If a line in the entries below holds the string "begin", copy it.
┏━━
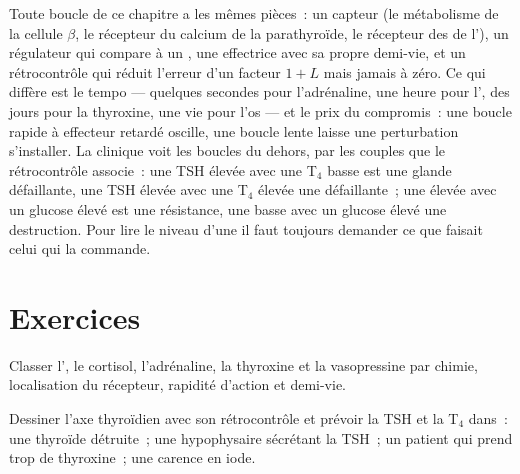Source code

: \begin{remark}\label{rem:b3:endocrinology:control}
Toute boucle de ce chapitre a les mêmes pièces~: un capteur (le
métabolisme de la cellule $\beta$, le récepteur du calcium de la
parathyroïde, le récepteur des  de l'),
un régulateur qui compare à un , une  effectrice
avec sa propre demi-vie, et un rétrocontrôle qui réduit l'erreur d'un
facteur $1 + L$ mais jamais à zéro. Ce qui diffère est le tempo ---
quelques secondes pour l'adrénaline, une heure pour l', des
jours pour la thyroxine, une vie pour l'os --- et le prix du compromis~:
une boucle rapide à effecteur retardé oscille, une boucle lente laisse
une perturbation s'installer. La clinique voit les boucles du dehors,
par les couples que le rétrocontrôle associe~: une TSH élevée avec une
T$_{4}$ basse est une glande défaillante, une TSH élevée avec une
T$_{4}$ élevée une  défaillante~; une  élevée avec un
glucose élevé est une résistance, une  basse avec un glucose
élevé une destruction. Pour lire le niveau d'une  il faut
toujours demander ce que faisait celui qui la commande.
\end{remark}

\section{Exercices}

\begin{exercise}[$\star$]\label{exo:b3:endocrinology:1}
Classer l', le cortisol, l'adrénaline, la thyroxine et la
vasopressine par chimie, localisation du récepteur, rapidité d'action et
demi-vie.
\end{exercise}

\begin{exercise}[$\star$]\label{exo:b3:endocrinology:2}
Dessiner l'axe thyroïdien avec son rétrocontrôle et prévoir la TSH et la
T$_{4}$ dans~: une thyroïde détruite~; une  hypophysaire sécrétant
la TSH~; un patient qui prend trop de thyroxine~; une carence en iode.
\end{exercise}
┗━━
» **ANSWER TO THE EXERCISE**
: \begin{remark}\label{rem:b3:endocrinology:control}
\begin{exercise}[$\star$]\label{exo:b3:endocrinology:1}
\begin{exercise}[$\star$]\label{exo:b3:endocrinology:2}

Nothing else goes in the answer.